In the past, other Jewish activists, notably the late New York
Congressman Benjamin Rosenthal, have contended that the volume of
Arab official investments and the secrecy with which they were handled
created a threat that the investor countries could use their wealth
to exert "undue influence" on U.S. policymakers.
Rosenthal's monetary affairs subcommittee of the House government
operations committee once sought to declassify secret government
documents relating to Arab investments in the U.S. Since Rosenthal's
death earlier this year, no one in Congress has taken up the matter,
while the AJC suit has been working its way through the courts.

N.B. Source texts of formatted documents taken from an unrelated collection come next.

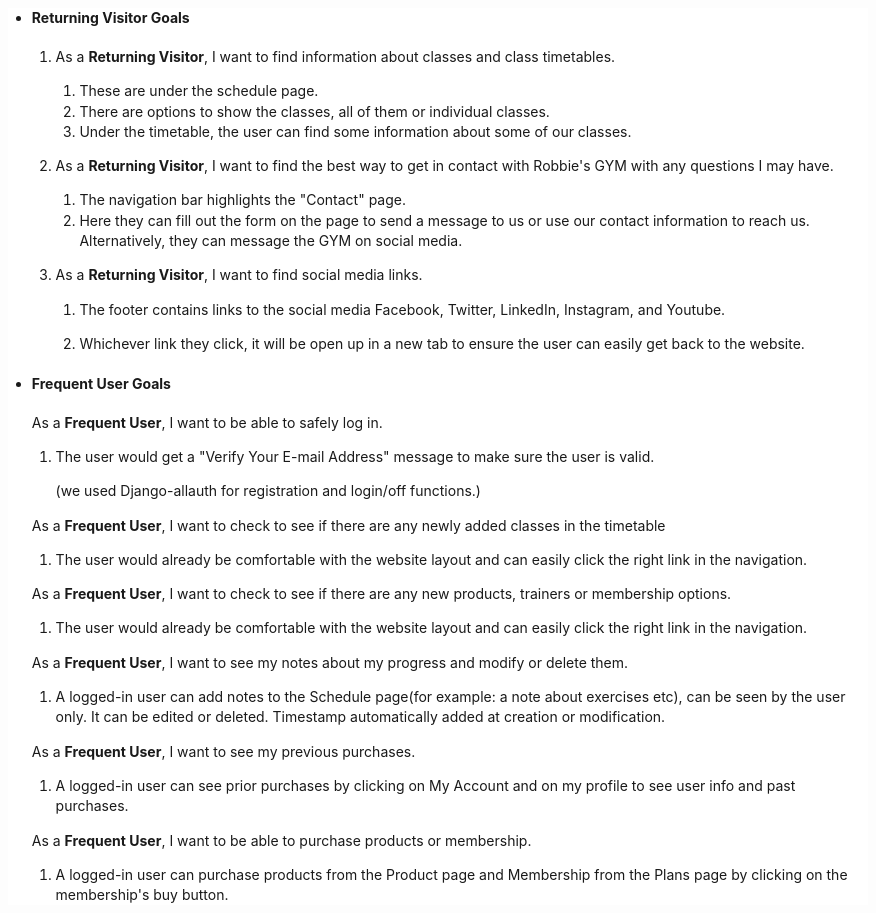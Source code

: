   

- #### Returning Visitor Goals

  1. As a **Returning Visitor**, I want to find information about classes and class timetables.

      1. These are under the schedule page.
      2. There are options to show the classes, all of them or individual classes.
      3. Under the timetable, the user can find some information about some of our classes.

  2. As a **Returning Visitor**, I want to find the best way to get in contact with Robbie's GYM with any questions I may have.

      1. The navigation bar highlights the "Contact" page.
      2. Here they can fill out the form on the page to send a message to us or use our contact information to reach us. Alternatively, they can message the GYM on social media.

  3. As  a **Returning Visitor**, I want to find social media links.
      1. The footer contains links to the social media Facebook, Twitter, LinkedIn, Instagram, and Youtube.
      
      2. Whichever link they click, it will be open up in a new tab to ensure the user can easily get back to the website.
      
         

-   #### Frequent User Goals

    As a **Frequent User**, I want to be able to safely log in.

    1. The user would get a "Verify Your E-mail Address" message to make sure the user is valid.

       (we used Django-allauth for registration and login/off functions.)

    As a **Frequent User**, I want to check to see if there are any newly added classes in the timetable

    1. The user would already be comfortable with the website layout and can easily click the right link in the navigation.
    
    As a **Frequent User**, I want to check to see if there are any new products, trainers or membership options.
    
    1. The user would already be comfortable with the website layout and can easily click the right link in the navigation.
    
    As a **Frequent User**, I want to see my notes about my progress and modify or delete them.
    
    1. A logged-in user can add notes to the Schedule page(for example: a note about exercises etc), can be seen by the user only. It can be edited or deleted. Timestamp automatically added at creation or modification.
    
    As a **Frequent User**, I want to see my previous purchases.
    
    1. A logged-in user can see prior purchases by clicking on My Account and on my profile to see user info and past purchases.
    
    As a **Frequent User**, I want to be able to purchase products or membership.
    
    1. A logged-in user can purchase products from the Product page and Membership from the Plans page by clicking on the membership's buy button.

As the issue has come to a head, the pace of Arab government investment
has slowed down because of the financial pinch felt by some of the
Arab OPEC states as a result of the worldwide oil surplus and the
leveling-off of OPEC oil prices. Indeed, it is believed that Saudi
Arabia, the UAE and other countries may already have begun tapping
their vast overseas dollar reserves—once estimated at $200
billion or more—to meet budget shortfalls at home. Contractors
and suppliers in those countries have reported delays getting paid,
but the governments of the Gulf states have pledged for the most
part that they will meet their current spending and developmental
plan commitments.
According to one analyst, Dr. Odeh Aburdene of Occidental Petroleum,
the influx of dollar assets into the U.S. from Saudi Arabia and
Kuwait was $11 billion in 1982, compared with more than $14 billion
the previous year. This trend is expected to be evident again when
this year's results are in.
Most of these funds flow into the U.S. Treasury in the form of
purchases of U.S. bills and certificates, bonds and notes and federal
agency debt issues. (It is said that Saudi Arabia, for example,
is by far the biggest single shareholder in the federal government's
"Fannie Mae" mortgage pool.)
Under the 1974 agreement, government records classify these investments
under the aggregate heading of "Middle East oil exporters,"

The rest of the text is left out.